- _How to complete this task_:
Within the records below is a range that opens at the line with "### Return type" and closes at the line with "### HTTP response details". Return that range word for word, both ends included, and only that range.

- _Records provided_:
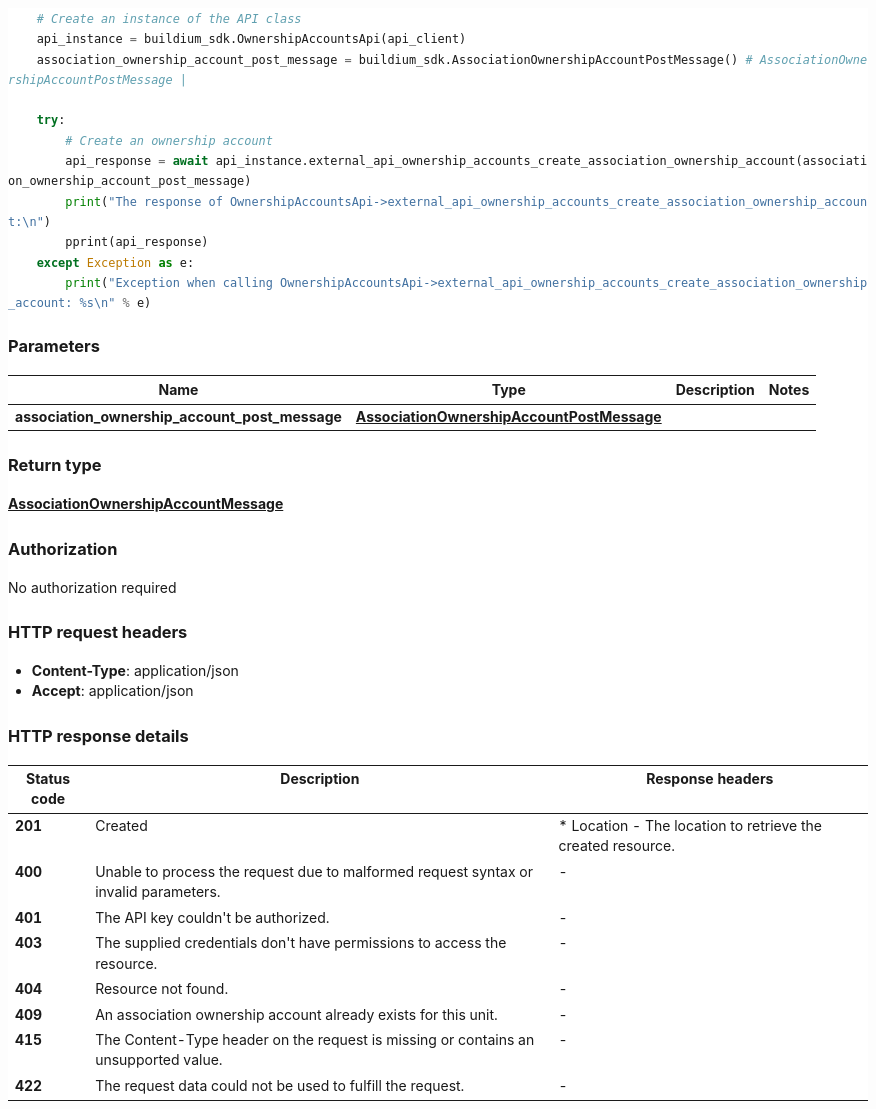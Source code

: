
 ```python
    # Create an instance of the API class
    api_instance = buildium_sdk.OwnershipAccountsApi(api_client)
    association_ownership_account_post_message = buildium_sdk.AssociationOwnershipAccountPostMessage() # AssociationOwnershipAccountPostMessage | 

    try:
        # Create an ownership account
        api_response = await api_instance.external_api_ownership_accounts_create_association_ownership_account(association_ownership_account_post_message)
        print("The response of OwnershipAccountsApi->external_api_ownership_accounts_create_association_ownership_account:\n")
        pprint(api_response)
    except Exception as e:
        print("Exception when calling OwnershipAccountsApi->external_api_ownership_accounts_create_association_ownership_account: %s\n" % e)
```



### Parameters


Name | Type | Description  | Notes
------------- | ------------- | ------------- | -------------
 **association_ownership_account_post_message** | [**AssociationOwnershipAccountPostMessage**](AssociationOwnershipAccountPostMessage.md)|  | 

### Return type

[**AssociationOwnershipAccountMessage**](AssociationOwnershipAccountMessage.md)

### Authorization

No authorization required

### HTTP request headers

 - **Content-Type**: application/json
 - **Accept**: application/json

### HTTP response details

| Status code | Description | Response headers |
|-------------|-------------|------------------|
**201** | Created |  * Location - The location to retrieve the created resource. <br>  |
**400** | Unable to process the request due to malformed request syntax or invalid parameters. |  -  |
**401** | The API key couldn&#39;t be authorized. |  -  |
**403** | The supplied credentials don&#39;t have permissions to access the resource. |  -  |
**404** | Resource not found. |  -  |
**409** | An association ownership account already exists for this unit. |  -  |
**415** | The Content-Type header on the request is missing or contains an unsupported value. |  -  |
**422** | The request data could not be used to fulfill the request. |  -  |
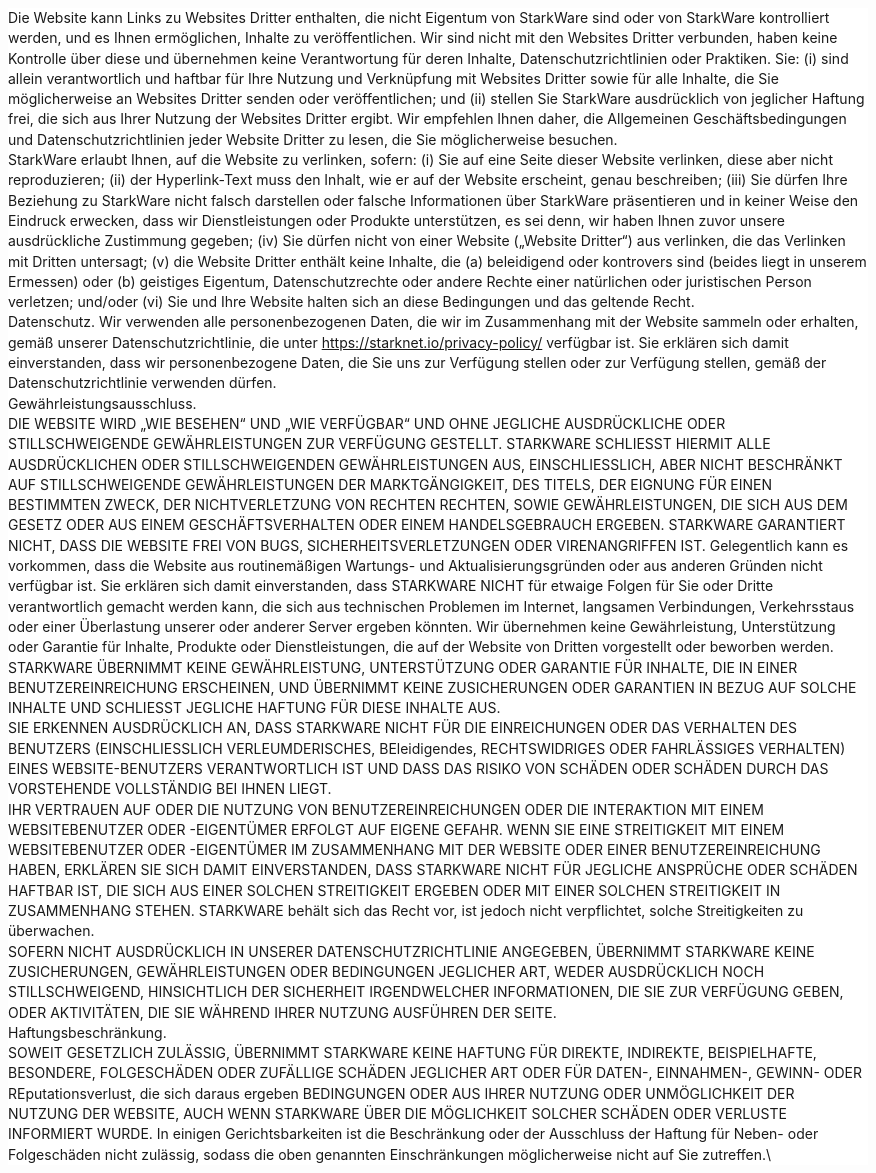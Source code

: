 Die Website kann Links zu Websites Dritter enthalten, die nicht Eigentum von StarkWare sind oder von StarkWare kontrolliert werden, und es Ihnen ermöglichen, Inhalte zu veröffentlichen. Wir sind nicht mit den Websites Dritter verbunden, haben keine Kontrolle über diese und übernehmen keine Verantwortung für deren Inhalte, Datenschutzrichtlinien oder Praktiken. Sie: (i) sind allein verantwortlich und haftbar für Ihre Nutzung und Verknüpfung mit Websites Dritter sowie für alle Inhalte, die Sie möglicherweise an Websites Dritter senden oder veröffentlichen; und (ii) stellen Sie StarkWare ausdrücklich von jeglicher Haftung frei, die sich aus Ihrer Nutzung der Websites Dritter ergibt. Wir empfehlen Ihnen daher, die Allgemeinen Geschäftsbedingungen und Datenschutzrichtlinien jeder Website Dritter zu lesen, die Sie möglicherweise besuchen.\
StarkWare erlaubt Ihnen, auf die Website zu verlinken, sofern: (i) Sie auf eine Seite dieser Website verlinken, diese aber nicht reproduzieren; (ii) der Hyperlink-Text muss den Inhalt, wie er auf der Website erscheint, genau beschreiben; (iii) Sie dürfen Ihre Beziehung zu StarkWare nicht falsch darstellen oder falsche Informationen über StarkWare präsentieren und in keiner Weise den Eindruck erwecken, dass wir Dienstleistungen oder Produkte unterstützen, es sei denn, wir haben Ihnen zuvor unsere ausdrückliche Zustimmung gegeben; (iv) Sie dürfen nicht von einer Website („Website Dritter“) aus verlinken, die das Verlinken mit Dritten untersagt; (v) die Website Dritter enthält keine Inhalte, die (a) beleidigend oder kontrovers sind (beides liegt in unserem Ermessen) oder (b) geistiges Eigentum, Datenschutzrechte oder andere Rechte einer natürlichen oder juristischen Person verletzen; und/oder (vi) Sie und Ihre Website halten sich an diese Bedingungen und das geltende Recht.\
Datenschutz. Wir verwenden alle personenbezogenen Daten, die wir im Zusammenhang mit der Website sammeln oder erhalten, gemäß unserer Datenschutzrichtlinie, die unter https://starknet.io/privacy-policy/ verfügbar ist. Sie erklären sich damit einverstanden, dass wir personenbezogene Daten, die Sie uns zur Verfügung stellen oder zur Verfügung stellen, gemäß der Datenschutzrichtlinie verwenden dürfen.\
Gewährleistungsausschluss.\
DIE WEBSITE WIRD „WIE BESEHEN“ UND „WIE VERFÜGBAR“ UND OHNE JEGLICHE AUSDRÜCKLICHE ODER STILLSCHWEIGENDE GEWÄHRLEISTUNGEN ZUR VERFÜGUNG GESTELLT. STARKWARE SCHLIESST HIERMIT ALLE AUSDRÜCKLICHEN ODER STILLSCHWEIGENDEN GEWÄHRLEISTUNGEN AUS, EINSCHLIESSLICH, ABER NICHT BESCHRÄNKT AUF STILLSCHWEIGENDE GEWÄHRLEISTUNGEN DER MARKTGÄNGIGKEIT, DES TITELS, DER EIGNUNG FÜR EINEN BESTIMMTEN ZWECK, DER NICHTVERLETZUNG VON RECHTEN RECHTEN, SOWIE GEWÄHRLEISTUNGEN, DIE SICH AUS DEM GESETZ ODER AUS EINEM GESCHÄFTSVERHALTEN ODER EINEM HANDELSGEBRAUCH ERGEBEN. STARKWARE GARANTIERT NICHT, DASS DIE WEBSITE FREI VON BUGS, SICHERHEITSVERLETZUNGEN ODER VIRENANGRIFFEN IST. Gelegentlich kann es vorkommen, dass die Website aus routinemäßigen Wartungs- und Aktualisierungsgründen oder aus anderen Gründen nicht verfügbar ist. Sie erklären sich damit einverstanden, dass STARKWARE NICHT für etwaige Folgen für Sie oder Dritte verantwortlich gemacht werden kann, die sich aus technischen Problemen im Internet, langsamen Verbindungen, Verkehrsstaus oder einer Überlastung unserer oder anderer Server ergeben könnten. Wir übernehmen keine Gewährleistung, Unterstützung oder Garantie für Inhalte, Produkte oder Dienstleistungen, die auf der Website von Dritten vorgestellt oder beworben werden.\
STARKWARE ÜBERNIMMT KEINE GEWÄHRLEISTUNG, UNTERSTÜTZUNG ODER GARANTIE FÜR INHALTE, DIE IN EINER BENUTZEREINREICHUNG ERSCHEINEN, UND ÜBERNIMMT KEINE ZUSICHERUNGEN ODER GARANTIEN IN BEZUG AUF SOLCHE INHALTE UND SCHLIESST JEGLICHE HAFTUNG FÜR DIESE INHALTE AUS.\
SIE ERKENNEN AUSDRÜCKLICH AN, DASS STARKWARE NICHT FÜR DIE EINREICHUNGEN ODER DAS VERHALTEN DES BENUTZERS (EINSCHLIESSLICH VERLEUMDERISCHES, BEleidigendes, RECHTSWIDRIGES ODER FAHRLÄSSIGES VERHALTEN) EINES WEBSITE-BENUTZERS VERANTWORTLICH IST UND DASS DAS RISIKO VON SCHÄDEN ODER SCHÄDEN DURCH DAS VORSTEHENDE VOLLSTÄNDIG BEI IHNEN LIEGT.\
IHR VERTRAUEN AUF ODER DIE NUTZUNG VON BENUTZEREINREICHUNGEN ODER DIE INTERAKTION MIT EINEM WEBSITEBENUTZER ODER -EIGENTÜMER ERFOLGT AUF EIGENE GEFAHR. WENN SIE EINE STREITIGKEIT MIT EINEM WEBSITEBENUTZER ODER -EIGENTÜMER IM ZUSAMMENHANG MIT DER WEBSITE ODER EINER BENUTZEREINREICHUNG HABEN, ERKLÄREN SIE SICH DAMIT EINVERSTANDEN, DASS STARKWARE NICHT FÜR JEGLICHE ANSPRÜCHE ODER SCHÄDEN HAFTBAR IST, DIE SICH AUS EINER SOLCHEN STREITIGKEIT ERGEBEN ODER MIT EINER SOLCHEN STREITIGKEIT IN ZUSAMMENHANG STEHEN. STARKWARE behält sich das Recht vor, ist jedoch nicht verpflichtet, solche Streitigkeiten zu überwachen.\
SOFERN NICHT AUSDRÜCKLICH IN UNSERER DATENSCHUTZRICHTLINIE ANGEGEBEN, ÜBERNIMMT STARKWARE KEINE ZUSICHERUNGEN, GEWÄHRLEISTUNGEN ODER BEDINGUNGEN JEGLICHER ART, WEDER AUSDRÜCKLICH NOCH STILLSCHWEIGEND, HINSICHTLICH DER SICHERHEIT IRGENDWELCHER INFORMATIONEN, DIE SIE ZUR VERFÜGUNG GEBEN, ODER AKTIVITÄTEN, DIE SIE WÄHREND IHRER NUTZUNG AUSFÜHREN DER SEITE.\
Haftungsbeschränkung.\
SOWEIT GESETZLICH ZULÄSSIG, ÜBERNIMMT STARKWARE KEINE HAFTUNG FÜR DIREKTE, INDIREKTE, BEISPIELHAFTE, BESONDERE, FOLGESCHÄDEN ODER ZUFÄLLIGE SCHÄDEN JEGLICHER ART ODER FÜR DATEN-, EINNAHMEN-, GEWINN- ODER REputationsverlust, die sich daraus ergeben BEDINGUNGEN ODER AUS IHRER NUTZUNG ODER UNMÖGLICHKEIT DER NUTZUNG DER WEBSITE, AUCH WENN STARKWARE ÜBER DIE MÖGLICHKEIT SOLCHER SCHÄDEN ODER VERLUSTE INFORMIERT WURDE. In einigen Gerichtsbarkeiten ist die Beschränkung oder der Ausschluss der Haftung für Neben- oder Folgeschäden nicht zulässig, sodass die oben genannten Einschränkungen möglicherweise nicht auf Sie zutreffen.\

...

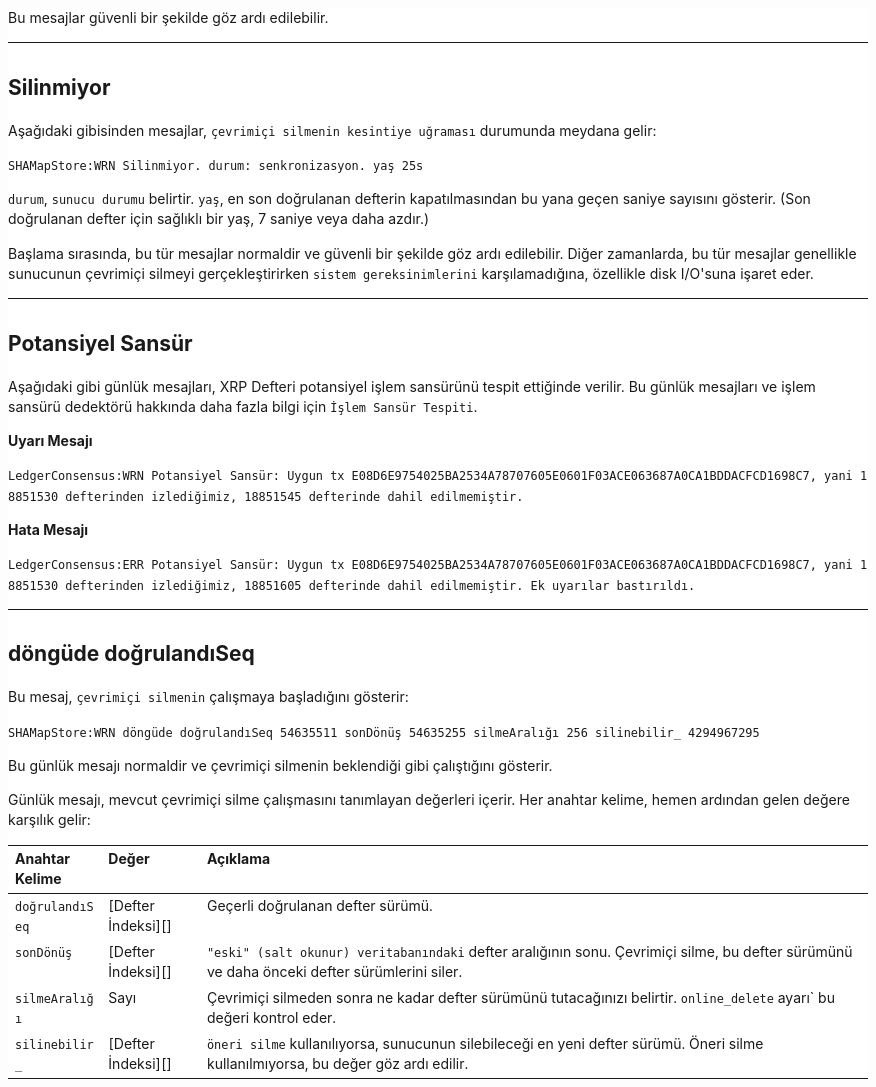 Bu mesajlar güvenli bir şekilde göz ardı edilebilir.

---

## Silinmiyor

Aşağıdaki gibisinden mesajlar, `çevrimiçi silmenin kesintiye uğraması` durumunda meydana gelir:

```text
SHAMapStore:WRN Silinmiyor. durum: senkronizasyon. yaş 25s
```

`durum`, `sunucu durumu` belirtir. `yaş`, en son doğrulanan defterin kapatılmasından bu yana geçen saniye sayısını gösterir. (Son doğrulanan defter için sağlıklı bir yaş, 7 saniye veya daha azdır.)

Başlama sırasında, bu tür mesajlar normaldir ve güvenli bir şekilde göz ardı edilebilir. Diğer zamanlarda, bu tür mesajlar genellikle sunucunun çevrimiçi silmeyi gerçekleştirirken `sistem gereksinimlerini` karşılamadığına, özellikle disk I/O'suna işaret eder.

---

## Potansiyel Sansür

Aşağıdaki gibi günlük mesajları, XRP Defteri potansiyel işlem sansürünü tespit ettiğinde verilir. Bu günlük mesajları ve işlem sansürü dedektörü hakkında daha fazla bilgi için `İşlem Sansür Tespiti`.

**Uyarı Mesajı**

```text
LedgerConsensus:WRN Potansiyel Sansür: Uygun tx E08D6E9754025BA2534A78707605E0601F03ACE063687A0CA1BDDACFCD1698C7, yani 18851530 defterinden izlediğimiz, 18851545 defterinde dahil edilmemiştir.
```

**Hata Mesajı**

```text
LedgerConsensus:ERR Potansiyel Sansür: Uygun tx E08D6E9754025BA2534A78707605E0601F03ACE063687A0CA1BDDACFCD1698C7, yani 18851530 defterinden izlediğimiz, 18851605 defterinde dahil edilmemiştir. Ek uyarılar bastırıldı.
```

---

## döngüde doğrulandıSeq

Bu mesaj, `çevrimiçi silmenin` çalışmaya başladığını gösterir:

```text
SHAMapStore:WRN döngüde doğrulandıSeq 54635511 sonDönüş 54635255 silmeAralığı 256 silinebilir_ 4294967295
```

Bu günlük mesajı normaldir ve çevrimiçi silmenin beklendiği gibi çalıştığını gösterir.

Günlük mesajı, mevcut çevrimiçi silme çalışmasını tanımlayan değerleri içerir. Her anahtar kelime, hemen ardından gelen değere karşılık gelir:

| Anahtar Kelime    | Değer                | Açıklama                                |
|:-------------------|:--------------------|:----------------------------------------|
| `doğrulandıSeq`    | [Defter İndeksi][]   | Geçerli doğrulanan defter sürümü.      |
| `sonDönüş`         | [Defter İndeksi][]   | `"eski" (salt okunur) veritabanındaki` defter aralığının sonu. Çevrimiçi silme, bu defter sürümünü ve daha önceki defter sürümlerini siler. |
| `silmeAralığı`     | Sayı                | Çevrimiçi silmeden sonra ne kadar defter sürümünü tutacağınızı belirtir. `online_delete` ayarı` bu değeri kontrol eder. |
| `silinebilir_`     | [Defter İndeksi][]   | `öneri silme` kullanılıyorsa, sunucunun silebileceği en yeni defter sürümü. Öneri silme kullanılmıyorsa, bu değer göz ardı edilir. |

---

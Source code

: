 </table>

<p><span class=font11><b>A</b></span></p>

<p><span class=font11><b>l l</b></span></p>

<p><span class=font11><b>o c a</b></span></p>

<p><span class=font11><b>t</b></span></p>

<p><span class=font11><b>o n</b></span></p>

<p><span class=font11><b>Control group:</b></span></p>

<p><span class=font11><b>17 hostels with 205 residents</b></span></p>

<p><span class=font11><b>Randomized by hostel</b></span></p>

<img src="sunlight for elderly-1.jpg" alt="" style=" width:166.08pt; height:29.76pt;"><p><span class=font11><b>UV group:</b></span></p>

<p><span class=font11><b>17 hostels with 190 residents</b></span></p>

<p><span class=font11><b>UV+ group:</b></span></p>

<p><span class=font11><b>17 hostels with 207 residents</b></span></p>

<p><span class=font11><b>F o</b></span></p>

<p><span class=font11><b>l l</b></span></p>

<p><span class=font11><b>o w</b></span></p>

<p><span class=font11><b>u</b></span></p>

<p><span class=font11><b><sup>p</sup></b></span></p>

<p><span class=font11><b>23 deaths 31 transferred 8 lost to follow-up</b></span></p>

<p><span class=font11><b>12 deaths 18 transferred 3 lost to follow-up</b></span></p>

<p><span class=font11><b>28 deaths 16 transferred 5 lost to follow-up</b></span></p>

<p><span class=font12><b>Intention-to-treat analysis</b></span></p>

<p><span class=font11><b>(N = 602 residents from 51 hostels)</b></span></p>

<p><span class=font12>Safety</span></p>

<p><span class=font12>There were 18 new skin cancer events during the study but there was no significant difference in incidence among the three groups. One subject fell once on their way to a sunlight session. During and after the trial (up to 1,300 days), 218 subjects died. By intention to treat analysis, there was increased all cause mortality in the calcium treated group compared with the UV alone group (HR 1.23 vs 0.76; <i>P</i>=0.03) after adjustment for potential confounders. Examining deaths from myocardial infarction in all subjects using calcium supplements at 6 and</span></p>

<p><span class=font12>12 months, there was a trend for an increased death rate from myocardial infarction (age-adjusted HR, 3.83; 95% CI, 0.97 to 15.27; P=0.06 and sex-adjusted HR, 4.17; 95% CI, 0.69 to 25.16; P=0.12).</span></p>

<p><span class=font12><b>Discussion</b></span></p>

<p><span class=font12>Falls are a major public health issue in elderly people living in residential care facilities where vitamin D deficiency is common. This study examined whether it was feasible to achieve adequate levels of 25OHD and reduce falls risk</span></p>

- _Exercise solution_:
### Return type

[**AssociationOwnershipAccountMessage**](AssociationOwnershipAccountMessage.md)

### Authorization

No authorization required

### HTTP request headers

 - **Content-Type**: application/json
 - **Accept**: application/json

### HTTP response details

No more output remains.